● **Data**:
★ ★ ★ ★ ★ ★ ★

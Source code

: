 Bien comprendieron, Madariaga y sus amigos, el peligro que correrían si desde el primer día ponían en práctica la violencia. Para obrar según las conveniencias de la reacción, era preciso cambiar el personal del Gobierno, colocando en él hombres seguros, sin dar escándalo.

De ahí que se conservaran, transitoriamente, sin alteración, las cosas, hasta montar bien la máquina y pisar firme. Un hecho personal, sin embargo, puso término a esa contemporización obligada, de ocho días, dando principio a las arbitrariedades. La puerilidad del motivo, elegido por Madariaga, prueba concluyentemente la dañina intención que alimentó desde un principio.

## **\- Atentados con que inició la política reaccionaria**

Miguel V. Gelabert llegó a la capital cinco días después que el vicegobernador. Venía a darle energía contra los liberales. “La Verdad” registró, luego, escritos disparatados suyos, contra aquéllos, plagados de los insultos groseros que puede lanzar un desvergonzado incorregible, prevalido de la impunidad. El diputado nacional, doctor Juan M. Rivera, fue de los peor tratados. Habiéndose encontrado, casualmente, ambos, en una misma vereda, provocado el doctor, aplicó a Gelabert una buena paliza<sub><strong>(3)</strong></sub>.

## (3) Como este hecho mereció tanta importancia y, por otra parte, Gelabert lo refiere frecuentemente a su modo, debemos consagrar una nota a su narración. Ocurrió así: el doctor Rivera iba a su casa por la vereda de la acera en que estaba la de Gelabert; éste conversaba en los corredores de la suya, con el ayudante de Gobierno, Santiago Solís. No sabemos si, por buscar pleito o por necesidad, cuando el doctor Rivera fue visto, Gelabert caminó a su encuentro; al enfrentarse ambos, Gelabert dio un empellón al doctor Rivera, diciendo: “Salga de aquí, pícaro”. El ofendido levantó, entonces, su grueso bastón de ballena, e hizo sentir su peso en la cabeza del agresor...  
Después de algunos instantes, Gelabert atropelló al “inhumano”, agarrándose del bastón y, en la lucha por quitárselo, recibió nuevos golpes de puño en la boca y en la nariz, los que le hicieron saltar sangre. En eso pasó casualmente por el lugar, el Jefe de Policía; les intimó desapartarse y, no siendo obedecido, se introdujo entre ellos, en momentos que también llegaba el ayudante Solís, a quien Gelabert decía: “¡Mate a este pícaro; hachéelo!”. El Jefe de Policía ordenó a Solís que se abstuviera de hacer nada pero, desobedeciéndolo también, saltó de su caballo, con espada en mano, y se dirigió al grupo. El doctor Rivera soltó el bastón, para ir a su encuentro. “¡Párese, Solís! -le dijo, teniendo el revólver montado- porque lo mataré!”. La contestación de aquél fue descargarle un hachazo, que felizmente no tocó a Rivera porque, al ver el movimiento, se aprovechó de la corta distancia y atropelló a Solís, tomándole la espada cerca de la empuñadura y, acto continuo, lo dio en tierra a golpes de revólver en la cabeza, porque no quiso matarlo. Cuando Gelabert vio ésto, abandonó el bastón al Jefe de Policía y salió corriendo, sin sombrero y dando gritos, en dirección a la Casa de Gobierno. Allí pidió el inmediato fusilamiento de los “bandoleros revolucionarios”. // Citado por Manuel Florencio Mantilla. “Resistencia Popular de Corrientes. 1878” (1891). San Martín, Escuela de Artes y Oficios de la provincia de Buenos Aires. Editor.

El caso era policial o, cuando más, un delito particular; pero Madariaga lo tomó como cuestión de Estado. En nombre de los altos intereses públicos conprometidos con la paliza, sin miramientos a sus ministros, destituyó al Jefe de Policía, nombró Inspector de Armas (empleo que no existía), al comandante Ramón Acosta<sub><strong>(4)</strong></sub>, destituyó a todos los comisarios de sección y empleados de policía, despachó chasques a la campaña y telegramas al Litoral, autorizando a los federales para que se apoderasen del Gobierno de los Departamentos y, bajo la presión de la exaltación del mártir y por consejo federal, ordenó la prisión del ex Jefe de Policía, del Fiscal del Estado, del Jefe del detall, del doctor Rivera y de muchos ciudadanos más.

★ ★ ★ ★ ★ ★ ★

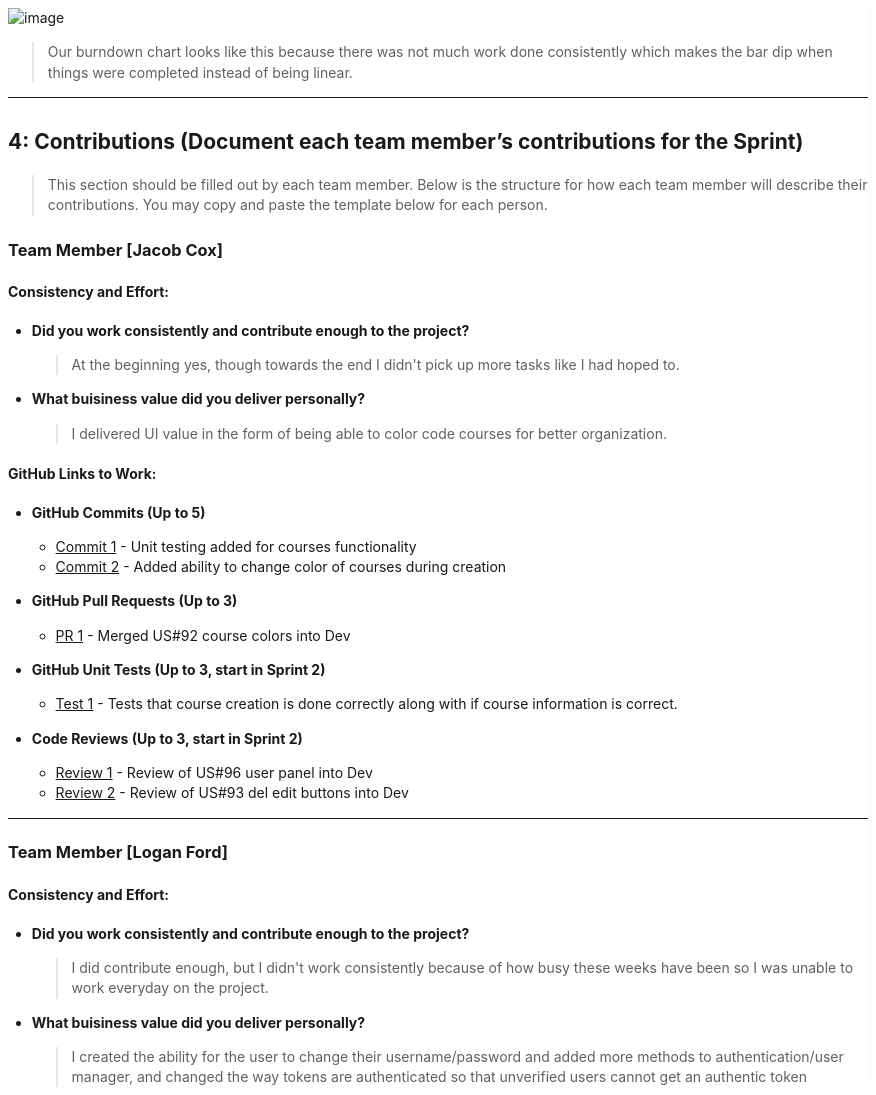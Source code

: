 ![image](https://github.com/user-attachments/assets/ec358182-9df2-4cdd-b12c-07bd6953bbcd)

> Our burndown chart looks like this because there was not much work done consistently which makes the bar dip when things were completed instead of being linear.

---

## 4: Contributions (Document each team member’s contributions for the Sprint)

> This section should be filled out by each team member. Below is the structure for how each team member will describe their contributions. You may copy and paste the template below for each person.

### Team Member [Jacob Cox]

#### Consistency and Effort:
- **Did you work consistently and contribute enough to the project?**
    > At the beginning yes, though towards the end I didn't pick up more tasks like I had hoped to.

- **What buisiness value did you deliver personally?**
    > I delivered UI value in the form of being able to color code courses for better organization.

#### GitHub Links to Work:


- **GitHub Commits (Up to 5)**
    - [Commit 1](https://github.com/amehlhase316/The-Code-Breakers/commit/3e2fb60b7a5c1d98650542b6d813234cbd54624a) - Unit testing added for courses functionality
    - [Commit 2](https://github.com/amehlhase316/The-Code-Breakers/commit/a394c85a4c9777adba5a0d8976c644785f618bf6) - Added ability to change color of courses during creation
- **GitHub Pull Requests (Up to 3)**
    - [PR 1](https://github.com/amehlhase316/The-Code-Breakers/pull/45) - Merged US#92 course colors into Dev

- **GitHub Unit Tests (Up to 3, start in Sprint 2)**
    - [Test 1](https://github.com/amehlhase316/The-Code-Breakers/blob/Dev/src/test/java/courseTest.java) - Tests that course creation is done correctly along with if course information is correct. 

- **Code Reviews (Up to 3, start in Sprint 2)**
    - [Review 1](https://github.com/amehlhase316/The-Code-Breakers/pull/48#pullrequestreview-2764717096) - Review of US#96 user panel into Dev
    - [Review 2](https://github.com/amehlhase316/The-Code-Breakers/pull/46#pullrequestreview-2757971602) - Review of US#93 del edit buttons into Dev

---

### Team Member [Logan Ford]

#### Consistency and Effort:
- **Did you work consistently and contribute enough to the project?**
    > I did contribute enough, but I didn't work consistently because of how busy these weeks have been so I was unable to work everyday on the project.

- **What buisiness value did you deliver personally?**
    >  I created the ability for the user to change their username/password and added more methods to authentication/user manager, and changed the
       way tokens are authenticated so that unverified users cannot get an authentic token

★ ★ ★ ★ ★ ★ ★

● **What this task involves**: Only the lines above from the one with "#### GitHub Links" up to and including the one with "for courses functionality" should be repeated, exactly as written.

● **Response below**:
#### GitHub Links to Work:


- **GitHub Commits (Up to 5)**
    - [Commit 1](https://github.com/amehlhase316/The-Code-Breakers/commit/3e2fb60b7a5c1d98650542b6d813234cbd54624a) - Unit testing added for courses functionality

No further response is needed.